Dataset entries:
==*==

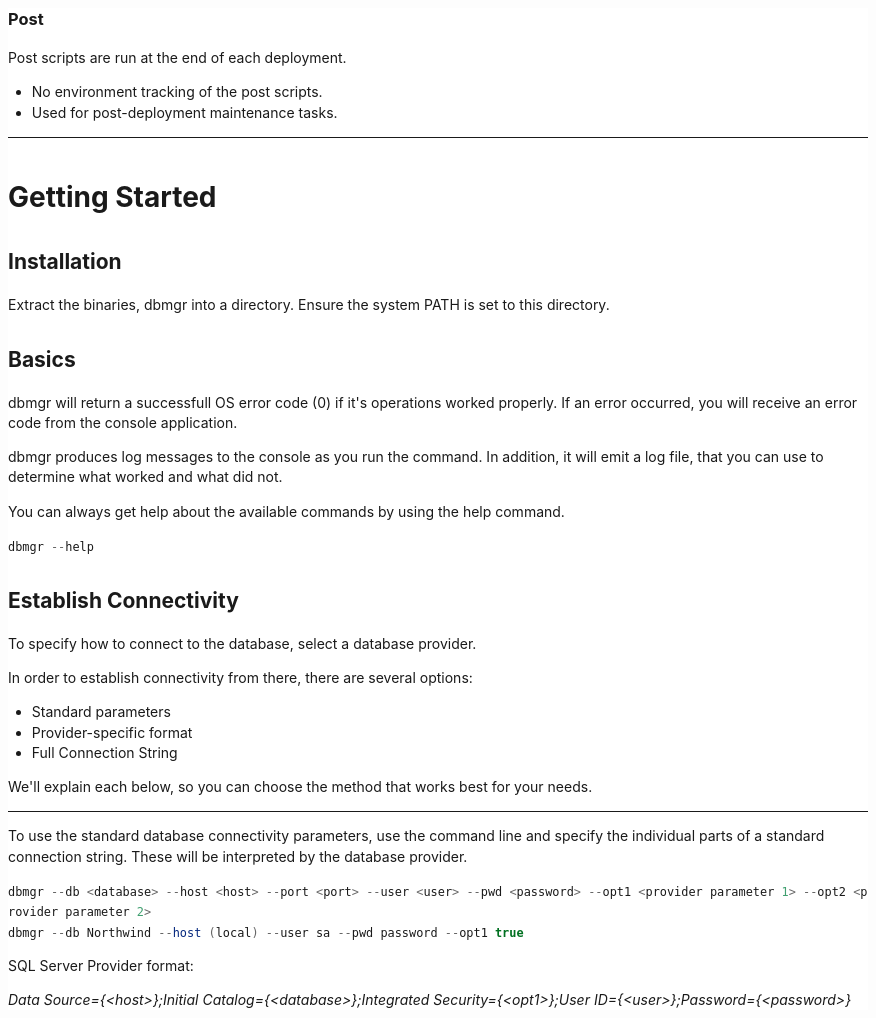 
### Post

Post scripts are run at the end of each deployment.

- No environment tracking of the post scripts.
- Used for post-deployment maintenance tasks.

---

# Getting Started

## Installation

Extract the binaries, dbmgr into a directory.  Ensure the system PATH is set to this directory.

## Basics

dbmgr will return a successfull OS error code (0) if it's operations worked properly.  If an error occurred, you will receive an error code from the console application.

dbmgr produces log messages to the console as you run the command.  In addition, it will emit a log file, that you can use to determine what worked and what did not.

You can always get help about the available commands by using the help command.
```c#
dbmgr --help
```

## Establish Connectivity

To specify how to connect to the database, select a database provider.

In order to establish connectivity from there, there are several options: 
* Standard parameters
* Provider-specific format
* Full Connection String

We'll explain each below, so you can choose the method that works best for your needs.

---

To use the standard database connectivity parameters, use the command line and specify the individual parts of a standard connection string.  These will be interpreted by the database provider.
```c#
dbmgr --db <database> --host <host> --port <port> --user <user> --pwd <password> --opt1 <provider parameter 1> --opt2 <provider parameter 2>
dbmgr --db Northwind --host (local) --user sa --pwd password --opt1 true
```
SQL Server Provider format:

_Data Source={\<host>};Initial Catalog={\<database>};Integrated Security={\<opt1>};User ID={\<user>};Password={\<password>}_
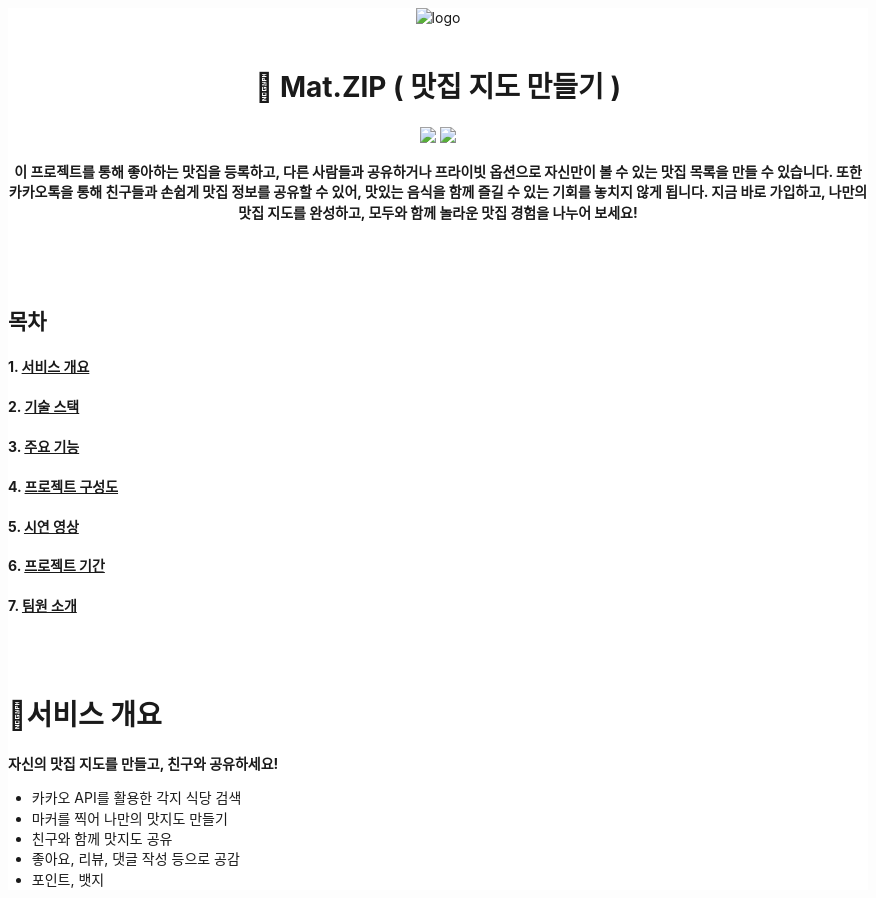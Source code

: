 <div align="center">

![logo](https://github.com/LikeLion-team10/Mat-ZIP/assets/80519614/1df73ebf-848e-45e6-bede-9af087c90931)


</div>

<div align="center">
<div>
    <h1> 🍴 Mat.ZIP ( 맛집 지도 만들기 ) </h1>

[<img src="https://img.shields.io/badge/-matzip.site-purple?style=flat&logo=google-chrome&logoColor=white" />](https://matzip.site)
[<img src="https://img.shields.io/badge/-Mat.ZiP Notion-blue?style=flat&logo=google-chrome&logoColor=white" />](https://www.notion.so/MatZIP-MZ-2739bdf0a306410a831bbfc5128c437d)


<div>

**이 프로젝트를 통해 좋아하는 맛집을 등록하고, 다른 사람들과 공유하거나 프라이빗 옵션으로 자신만이 볼 수 있는 맛집 목록을 만들 수 있습니다.
또한 카카오톡을 통해 친구들과 손쉽게 맛집 정보를 공유할 수 있어, 맛있는 음식을 함께 즐길 수 있는 기회를 놓치지 않게 됩니다.
지금 바로 가입하고, 나만의 맛집 지도를 완성하고, 모두와 함께 놀라운 맛집 경험을 나누어 보세요!**

</div>
<br>

</div>
<br />
<div align="left">

## 목차

#### 1. [**서비스 개요**](#서비스-개요)

#### 2. [**기술 스택**](#기술-스택)

#### 3. [**주요 기능**](#주요-기능)

#### 4. [**프로젝트 구성도**](#프로젝트-구성도)

#### 5. [**시연 영상**](#시연-영상)

#### 6. [**프로젝트 기간**](#프로젝트-기간)

#### 7. [**팀원 소개**](#팀원-소개)

<br />

<div id="1"></div>

# 🚀서비스 개요

**자신의 맛집 지도를 만들고, 친구와 공유하세요!**

- 카카오 API를 활용한 각지 식당 검색
- 마커를 찍어 나만의 맛지도 만들기
- 친구와 함께 맛지도 공유
- 좋아요, 리뷰, 댓글 작성 등으로 공감
- 포인트, 뱃지

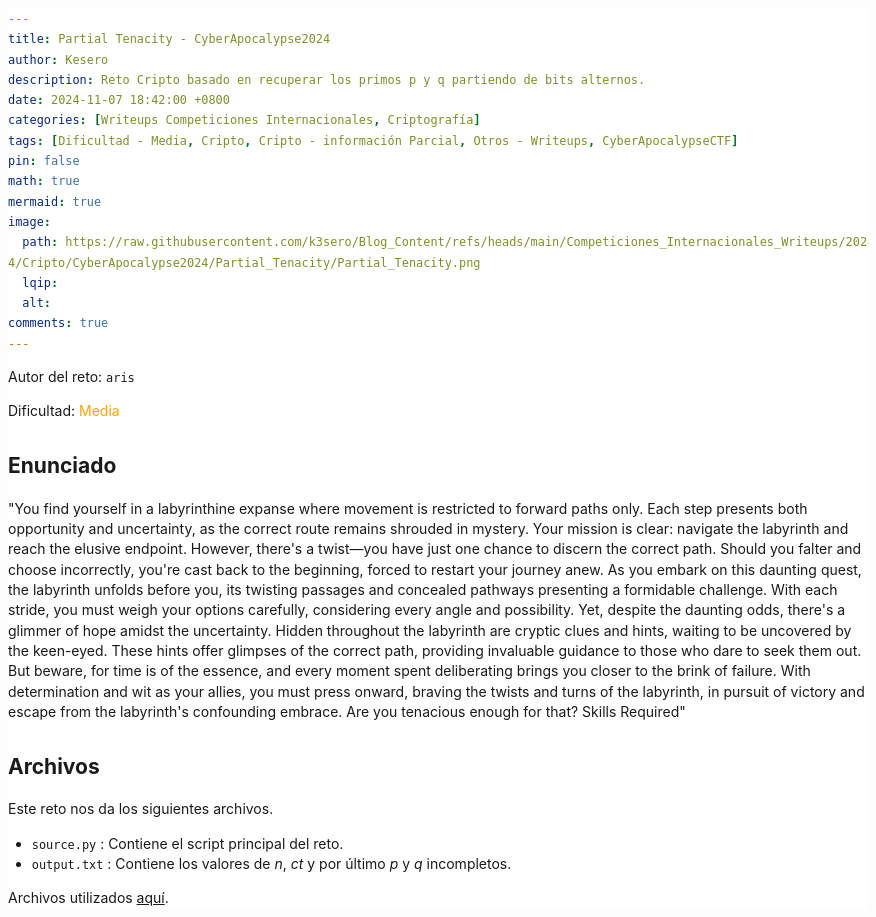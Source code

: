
 ```yaml
---
title: Partial Tenacity - CyberApocalypse2024
author: Kesero
description: Reto Cripto basado en recuperar los primos p y q partiendo de bits alternos.
date: 2024-11-07 18:42:00 +0800
categories: [Writeups Competiciones Internacionales, Criptografía]
tags: [Dificultad - Media, Cripto, Cripto - información Parcial, Otros - Writeups, CyberApocalypseCTF]
pin: false
math: true
mermaid: true
image:
  path: https://raw.githubusercontent.com/k3sero/Blog_Content/refs/heads/main/Competiciones_Internacionales_Writeups/2024/Cripto/CyberApocalypse2024/Partial_Tenacity/Partial_Tenacity.png
  lqip: 
  alt: 
comments: true
---
```


Autor del reto: `aris`

Dificultad: <font color=orange>Media</font>

## Enunciado

"You find yourself in a labyrinthine expanse where movement is restricted to forward paths only. Each step presents both opportunity and uncertainty, as the correct route remains shrouded in mystery. Your mission is clear: navigate the labyrinth and reach the elusive endpoint. However, there's a twist—you have just one chance to discern the correct path. Should you falter and choose incorrectly, you're cast back to the beginning, forced to restart your journey anew. As you embark on this daunting quest, the labyrinth unfolds before you, its twisting passages and concealed pathways presenting a formidable challenge. With each stride, you must weigh your options carefully, considering every angle and possibility. Yet, despite the daunting odds, there's a glimmer of hope amidst the uncertainty. Hidden throughout the labyrinth are cryptic clues and hints, waiting to be uncovered by the keen-eyed. These hints offer glimpses of the correct path, providing invaluable guidance to those who dare to seek them out. But beware, for time is of the essence, and every moment spent deliberating brings you closer to the brink of failure. With determination and wit as your allies, you must press onward, braving the twists and turns of the labyrinth, in pursuit of victory and escape from the labyrinth's confounding embrace. Are you tenacious enough for that?
Skills Required"


## Archivos

Este reto nos da los siguientes archivos.

- `source.py` : Contiene el script principal del reto.
- `output.txt` : Contiene los valores de $n$, $ct$ y por último $p$ y $q$ incompletos.

Archivos utilizados [aquí](https://github.com/k3sero/Blog_Content/tree/main/Competiciones_Internacionales_Writeups/2024/Cripto/CyberApocalypse2024/Partial_Tenacity).

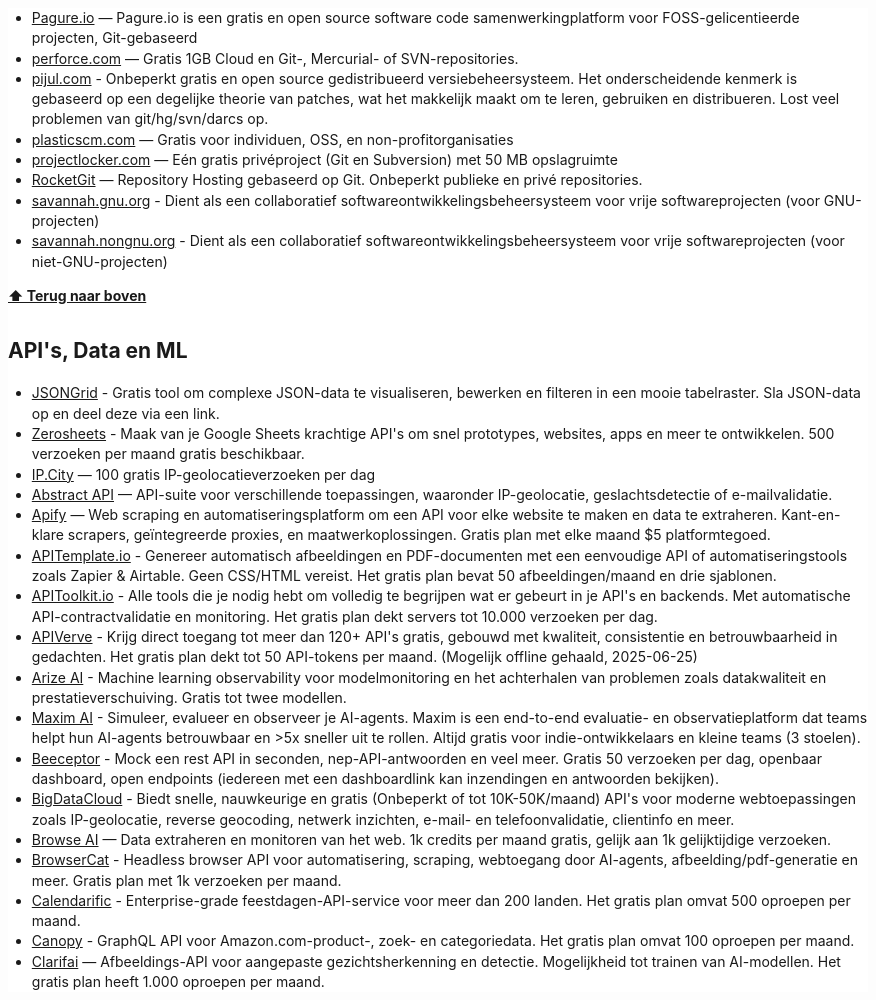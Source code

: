 
  * [Pagure.io](https://pagure.io) — Pagure.io is een gratis en open source software code samenwerkingplatform voor FOSS-gelicentieerde projecten, Git-gebaseerd
  * [perforce.com](https://www.perforce.com/products/helix-teamhub) — Gratis 1GB Cloud en Git-, Mercurial- of SVN-repositories.
  * [pijul.com](https://pijul.com/) - Onbeperkt gratis en open source gedistribueerd versiebeheersysteem. Het onderscheidende kenmerk is gebaseerd op een degelijke theorie van patches, wat het makkelijk maakt om te leren, gebruiken en distribueren. Lost veel problemen van git/hg/svn/darcs op.
  * [plasticscm.com](https://plasticscm.com/) — Gratis voor individuen, OSS, en non-profitorganisaties
  * [projectlocker.com](https://projectlocker.com) — Eén gratis privéproject (Git en Subversion) met 50 MB opslagruimte
  * [RocketGit](https://rocketgit.com) — Repository Hosting gebaseerd op Git. Onbeperkt publieke en privé repositories.
  * [savannah.gnu.org](https://savannah.gnu.org/) - Dient als een collaboratief softwareontwikkelingsbeheersysteem voor vrije softwareprojecten (voor GNU-projecten)
  * [savannah.nongnu.org](https://savannah.nongnu.org/) - Dient als een collaboratief softwareontwikkelingsbeheersysteem voor vrije softwareprojecten (voor niet-GNU-projecten)

**[⬆️ Terug naar boven](#table-of-contents)**

## API's, Data en ML

  * [JSONGrid](https://jsongrid.com) - Gratis tool om complexe JSON-data te visualiseren, bewerken en filteren in een mooie tabelraster. Sla JSON-data op en deel deze via een link.
  * [Zerosheets](https://zerosheets.com) - Maak van je Google Sheets krachtige API's om snel prototypes, websites, apps en meer te ontwikkelen. 500 verzoeken per maand gratis beschikbaar.
  * [IP.City](https://ip.city) — 100 gratis IP-geolocatieverzoeken per dag
  * [Abstract API](https://www.abstractapi.com) — API-suite voor verschillende toepassingen, waaronder IP-geolocatie, geslachtsdetectie of e-mailvalidatie.
  * [Apify](https://www.apify.com/) — Web scraping en automatiseringsplatform om een API voor elke website te maken en data te extraheren. Kant-en-klare scrapers, geïntegreerde proxies, en maatwerkoplossingen. Gratis plan met elke maand $5 platformtegoed.
  * [APITemplate.io](https://apitemplate.io) - Genereer automatisch afbeeldingen en PDF-documenten met een eenvoudige API of automatiseringstools zoals Zapier & Airtable. Geen CSS/HTML vereist. Het gratis plan bevat 50 afbeeldingen/maand en drie sjablonen.
  * [APIToolkit.io](https://apitoolkit.io) - Alle tools die je nodig hebt om volledig te begrijpen wat er gebeurt in je API's en backends. Met automatische API-contractvalidatie en monitoring. Het gratis plan dekt servers tot 10.000 verzoeken per dag.
  * [APIVerve](https://apiverve.com) - Krijg direct toegang tot meer dan 120+ API's gratis, gebouwd met kwaliteit, consistentie en betrouwbaarheid in gedachten. Het gratis plan dekt tot 50 API-tokens per maand. (Mogelijk offline gehaald, 2025-06-25)
  * [Arize AI](https://arize.com/) - Machine learning observability voor modelmonitoring en het achterhalen van problemen zoals datakwaliteit en prestatieverschuiving. Gratis tot twee modellen.
  * [Maxim AI](https://getmaxim.ai/) - Simuleer, evalueer en observeer je AI-agents. Maxim is een end-to-end evaluatie- en observatieplatform dat teams helpt hun AI-agents betrouwbaar en >5x sneller uit te rollen. Altijd gratis voor indie-ontwikkelaars en kleine teams (3 stoelen).
  * [Beeceptor](https://beeceptor.com) - Mock een rest API in seconden, nep-API-antwoorden en veel meer. Gratis 50 verzoeken per dag, openbaar dashboard, open endpoints (iedereen met een dashboardlink kan inzendingen en antwoorden bekijken).
  * [BigDataCloud](https://www.bigdatacloud.com/) - Biedt snelle, nauwkeurige en gratis (Onbeperkt of tot 10K-50K/maand) API's voor moderne webtoepassingen zoals IP-geolocatie, reverse geocoding, netwerk inzichten, e-mail- en telefoonvalidatie, clientinfo en meer.
  * [Browse AI](https://www.browse.ai) — Data extraheren en monitoren van het web. 1k credits per maand gratis, gelijk aan 1k gelijktijdige verzoeken.
  * [BrowserCat](https://www.browsercat.com) - Headless browser API voor automatisering, scraping, webtoegang door AI-agents, afbeelding/pdf-generatie en meer. Gratis plan met 1k verzoeken per maand.
  * [Calendarific](https://calendarific.com) - Enterprise-grade feestdagen-API-service voor meer dan 200 landen. Het gratis plan omvat 500 oproepen per maand.
  * [Canopy](https://www.canopyapi.co/) - GraphQL API voor Amazon.com-product-, zoek- en categoriedata. Het gratis plan omvat 100 oproepen per maand.
  * [Clarifai](https://www.clarifai.com) — Afbeeldings-API voor aangepaste gezichtsherkenning en detectie. Mogelijkheid tot trainen van AI-modellen. Het gratis plan heeft 1.000 oproepen per maand.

==*==

_What the task requires:_ In the lines above, find the word "align" and copy each line that contains it.

_Result:_
: <div align="center">
<div align="center">
<div align="left">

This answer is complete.